Mais, aujourd’hui, Prost préfère vivre avec d’autres souvenirs que ceux des accrochages ou de la ténacité de son adversaire. "Je n’ai pas oublié, non, mais j’ai une perception différente", convient-il. "Je n’ai pas oublié comment j’ai été traité, pas par lui d’ailleurs, mais plus par les médias. De toute façon, quand vous êtes le plus ancien, par rapport à un jeune qui arrive, vous n’aurez jamais raison. Mais, d’une certaine manière, ce n’est pas du tout ça qui est important pour moi aujourd’hui. A la limite, c’est d’avoir compris comment il était, pourquoi, comment, et, en fin de compte, qui il était vraiment."
Des coups de téléphone réguliers. L’ancien champion français explique que lors de cet hiver 1993-94, Senna, "qui n’allait pas très, très bien" à l’époque, l’appelait régulièrement, notamment pour lui demander de prendre la tête de l’association des pilotes pour discuter sécurité. Senna aurait également essayé de le convaincre de redevenir son coéquipier chez Williams-Renault. Visiblement, la perspective d’affronter un jeune du nom de Michael Schumacher ne l’enchantait guère…

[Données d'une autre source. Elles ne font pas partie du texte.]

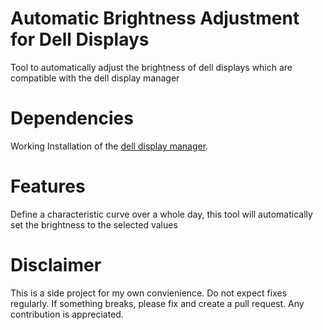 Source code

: # Automatic Brightness Adjustment for Dell Displays

Tool to automatically adjust the brightness of dell displays which are compatible with the dell display manager

# Dependencies
Working Installation of the [dell display manager](https://www.google.com/search?q=dell+display+manager).

# Features
Define a characteristic curve over a whole day, this tool will automatically set the brightness to the selected values

# Disclaimer
This is a side project for my own convienience. Do not expect fixes regularly. If something breaks, please fix and create a pull request. Any contribution is appreciated.
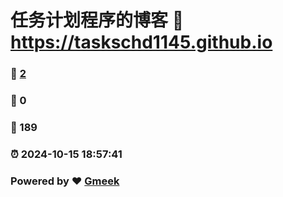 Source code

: # 任务计划程序的博客 :link: https://taskschd1145.github.io 
### :page_facing_up: [2](https://taskschd1145.github.io/tag.html) 
### :speech_balloon: 0 
### :hibiscus: 189 
### :alarm_clock: 2024-10-15 18:57:41 
### Powered by :heart: [Gmeek](https://github.com/Meekdai/Gmeek)
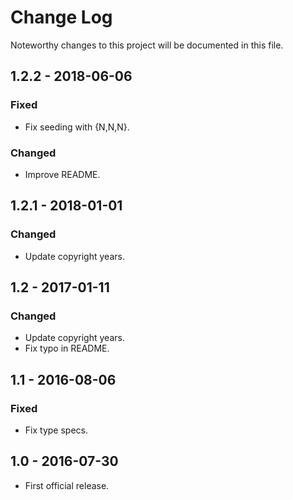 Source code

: # Change Log
Noteworthy changes to this project will be documented in this file.

## 1.2.2 - 2018-06-06
### Fixed
- Fix seeding with {N,N,N}.

### Changed
- Improve README.

## 1.2.1 - 2018-01-01
### Changed
- Update copyright years.

## 1.2 - 2017-01-11
### Changed
- Update copyright years.
- Fix typo in README.

## 1.1 - 2016-08-06
### Fixed
- Fix type specs.

## 1.0 - 2016-07-30
- First official release.
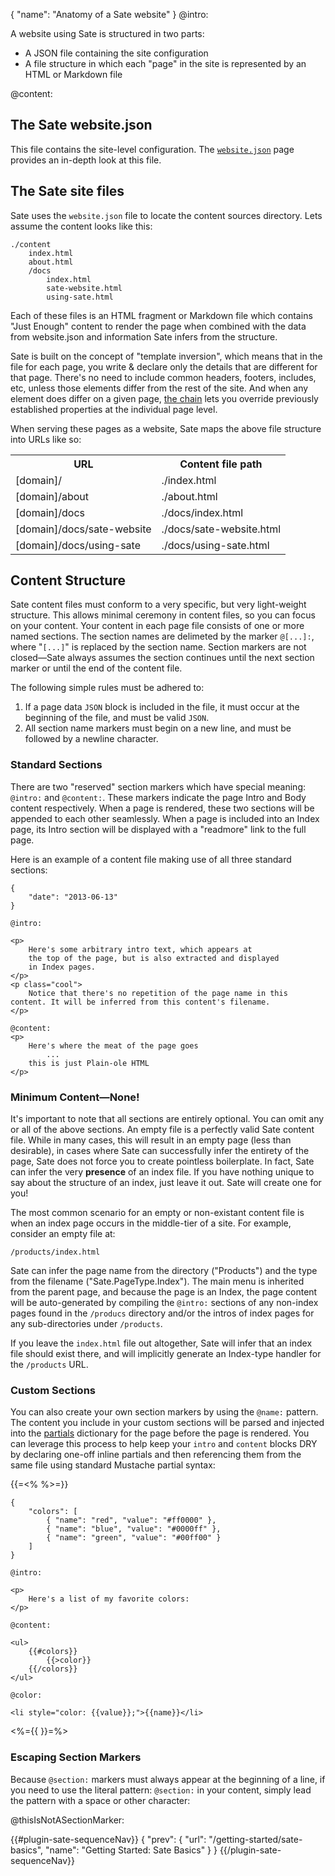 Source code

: {
    "name": "Anatomy of a Sate website"
}
@intro:

A website using Sate is structured in two parts: 

 * A JSON file containing the site configuration
 * A file structure in which each "page" in the site is represented by an HTML or Markdown file
 

@content:
## The Sate website.json

This file contains the site-level configuration. The [`website.json`](/docs/website-json) page provides an in-depth look at this file.

## The Sate site files

Sate uses the `website.json` file to locate the content sources directory. Lets assume the content looks like this:

    ./content
        index.html
        about.html
        /docs
            index.html
            sate-website.html
            using-sate.html

Each of these files is an HTML fragment or Markdown file which contains "Just Enough" content to render the page when combined with the data from website.json and information Sate infers from the structure.

Sate is built on the concept of "template inversion", which means that in the file for each page, you write & declare only the details that are different for that page. There's no need to include common headers, footers, includes, etc, unless those elements differ from the rest of the site. And when any element does differ on a given page, [the chain](/docs/sate-chain) lets you override previously established properties at the individual page level.

When serving these pages as a website, Sate maps the above file structure into URLs like so:

<table>
    <tr><th>URL</th><th>Content file path</th></tr>
    <tr><td>[domain]/</td><td>./index.html</td></tr>
    <tr><td>[domain]/about</td><td>./about.html</td></tr>
    <tr><td>[domain]/docs</td><td>./docs/index.html</td></tr>
    <tr><td>[domain]/docs/sate-website</td><td>./docs/sate-website.html</td></tr>
    <tr><td>[domain]/docs/using-sate</td><td>./docs/using-sate.html</td></tr>
</table>

## Content Structure

Sate content files must conform to a very specific, but very light-weight structure. This allows minimal ceremony in content files, so you can focus on your content. Your content in each page file consists of one or more named sections. The section names are delimeted by the marker `@[...]:`, where "`[...]`" is replaced by the section name. Section markers are not closed—Sate always assumes the section continues until the next section marker or until the end of the content file.

The following simple rules must be adhered to:

 1. If a page data `JSON` block is included in the file, it must occur at the beginning of the file, and must be valid `JSON`.
 2. All section name markers must begin on a new line, and must be followed by a newline character.

### Standard Sections

There are two "reserved" section markers which have special meaning: `@intro:` and `@content:`. These markers indicate the page Intro and Body content respectively. When a page is rendered, these two sections will be appended to each other seamlessly. When a page is included into an Index page, its Intro section will be displayed with a "readmore" link to the full page.

Here is an example of a content file making use of all three standard sections:


    {
        "date": "2013-06-13"
    }

    @intro:

    <p>
        Here's some arbitrary intro text, which appears at 
        the top of the page, but is also extracted and displayed 
        in Index pages.
    </p>
    <p class="cool">
        Notice that there's no repetition of the page name in this content. It will be inferred from this content's filename.
    </p>

    @content:
    <p>
        Here's where the meat of the page goes
            ... 
        this is just Plain-ole HTML
    </p>

### Minimum Content—None!

It's important to note that all sections are entirely optional. You can omit any or all of the above sections. An empty file is a perfectly valid Sate content file. While in many cases, this will result in an empty page (less than desirable), in cases where Sate can successfully infer the entirety of the page, Sate does not force you to create pointless boilerplate. In fact, Sate can infer the very **presence** of an index file. If you have nothing unique to say about the structure of an index, just leave it out. Sate will create one for you!

The most common scenario for an empty or non-existant content file is when an index page occurs in the middle-tier of a site. For example, consider an empty file at:
    
    /products/index.html

Sate can infer the page name from the directory ("Products") and the type from the filename ("Sate.PageType.Index"). The main menu is inherited from the parent page, and because the page is an Index, the page content will be auto-generated by compiling the `@intro:` sections of any non-index pages found in the `/producs` directory and/or the intros of index pages for any sub-directories under `/products`.

If you leave the `index.html` file out altogether, Sate will infer that an index file should exist there, and will implicitly generate an Index-type handler for the `/products` URL.


### Custom Sections

You can also create your own section markers by using the `@name:` pattern. The content you include in your custom sections will be parsed and injected into the [partials](/docs/page-data#partials) dictionary for the page before the page is rendered. You can leverage this process to help keep your `intro` and `content` blocks DRY by declaring one-off inline partials and then referencing them from the same file using standard Mustache partial syntax:

{{=<% %>=}}

    {
        "colors": [
            { "name": "red", "value": "#ff0000" },
            { "name": "blue", "value": "#0000ff" },
            { "name": "green", "value": "#00ff00" }
        ]
    }

    @intro:

    <p>
        Here's a list of my favorite colors:
    </p>

    @content:

    <ul>
        {{#colors}}
            {{>color}}
        {{/colors}}
    </ul>

    @color:
    
    <li style="color: {{value}};">{{name}}</li>
    
<%={{ }}=%>

### Escaping Section Markers

Because `@section:` markers must always appear at the beginning of a line, if you need to use the literal pattern: `@section:` in your content, simply lead the pattern with a space or other character:

 @thisIsNotASectionMarker:

{{#plugin-sate-sequenceNav}}
{
    "prev": {
        "url": "/getting-started/sate-basics",
        "name": "Getting Started: Sate Basics"
    }
}
{{/plugin-sate-sequenceNav}}
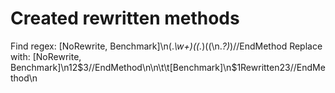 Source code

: ﻿
# Created rewritten methods
Find regex: \[NoRewrite, Benchmark\]\n(.*\w+)(\(.*)((\n.*?)*)//EndMethod
Replace with: [NoRewrite, Benchmark]\n$1$2$3//EndMethod\n\n\t\t[Benchmark]\n$1Rewritten$2$3//EndMethod\n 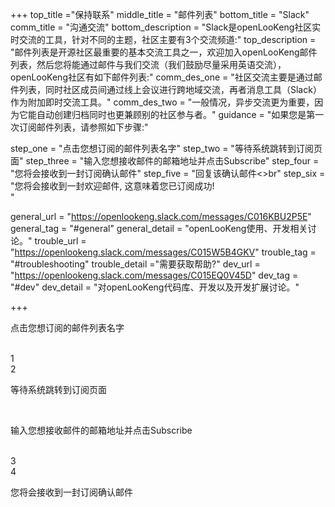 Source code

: +++
top_title ="保持联系"
middle_title = "邮件列表"
bottom_title = "Slack"
comm_title = "沟通交流"
bottom_description = "Slack是openLooKeng社区实时交流的工具，针对不同的主题，社区主要有3个交流频道:"
top_description = "邮件列表是开源社区最重要的基本交流工具之一，欢迎加入openLooKeng邮件列表，然后您将能通过邮件与我们交流（我们鼓励尽量采用英语交流），openLooKeng社区有如下邮件列表:"
comm_des_one = "社区交流主要是通过邮件列表，同时社区成员间通过线上会议进行跨地域交流，再者消息工具（Slack）作为附加即时交流工具。"
comm_des_two = "一般情况，异步交流更为重要，因为它能自动创建归档同时也更兼顾别的社区参与者。"
guidance = "如果您是第一次订阅邮件列表，请参照如下步骤:"

step_one = "点击您想订阅的邮件列表名字"
step_two = "等待系统跳转到订阅页面"
step_three = "输入您想接收邮件的邮箱地址并点击Subscribe"
step_four = "您将会接收到一封订阅确认邮件"
step_five = "回复该确认邮件<>br"
step_six = "您将会接收到一封欢迎邮件, 这意味着您已订阅成功!<br>"

general_url = "https://openlookeng.slack.com/messages/C016KBU2P5E"
general_tag = "#general"
general_detail = "openLooKeng使用、开发相关讨论。"
trouble_url = "https://openlookeng.slack.com/messages/C015W5B4GKV"
trouble_tag = "#troubleshooting"
trouble_detail ="需要获取帮助?"
dev_url = "https://openlookeng.slack.com/messages/C015EQ0V45D"
dev_tag = "#dev"
dev_detail = "对openLooKeng代码库、开发以及开发扩展讨论。"

+++
<div class="step-left">
    <div class="step-left-box">
        <p>点击您想订阅的邮件列表名字</p><br>
    </div>
    <div class="step-left-num">
        <span>1</span>
    </div>
    <div class="step-left-line"></div>
</div>
<div class="step-right">
    <div class="step-right-line"></div>
    <div class="step-right-num">
        <span>2</span>
    </div>
    <div class="step-right-box">
        <p>等待系统跳转到订阅页面</p><br>
    </div>
</div>
<div class="step-left">
    <div class="step-left-box">
        <p>输入您想接收邮件的邮箱地址并点击Subscribe</p><br>
    </div>
    <div class="step-left-num">
        <span>3</span>
    </div>
    <div class="step-left-line"></div>
</div>
<div class="step-right last">
    <div class="step-right-line"></div>
    <div class="step-right-num">
        <span>4</span>
    </div>
    <div class="step-right-box">
        <p>您将会接收到一封订阅确认邮件</p><br>
    </div>
</div>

Aujourd’hui, vingt ans après ce triste 1er mai, Prost, qui explique être resté en contact avec la famille de Senna, reconnaît qu’il est toujours délicat pour lui de parler de son ancien rival. Et plutôt que d’être dans des célébrations qu’il n’estime pas toujours "très opportunes"*, il préfère "en parler de temps en temps". Mais, quand il en parle, ses mots sont forts : "il n’y aura jamais de nouvel Ayrton Senna. J’ai pourtant eu des coéquipiers, qui ont souvent été champions du monde, avec du charisme, du caractère et du talent, mais jamais vous ne trouverez un autre Ayrton Senna, ce n’est pas possible."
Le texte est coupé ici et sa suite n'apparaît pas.